▶ _PROBLEM TO SOLVE_
Would you copy the lines below exactly and omit the images?

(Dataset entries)
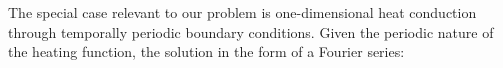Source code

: \documentclass[12pt,a4]{article}
\begin{document}
The special case relevant to our problem is one-dimensional heat conduction through temporally periodic boundary conditions. Given the periodic nature of the heating function, the solution in the form of a Fourier series:
\end{document}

▶ _RESULT OF THIS TASK_
Source code

: \documentclass[12pt,a4]{article}
\begin{document}
The special case relevant to our problem is one-dimensional heat conduction through temporally periodic boundary conditions. Given the periodic nature of the heating function, the solution in the form of a Fourier series:
\end{document}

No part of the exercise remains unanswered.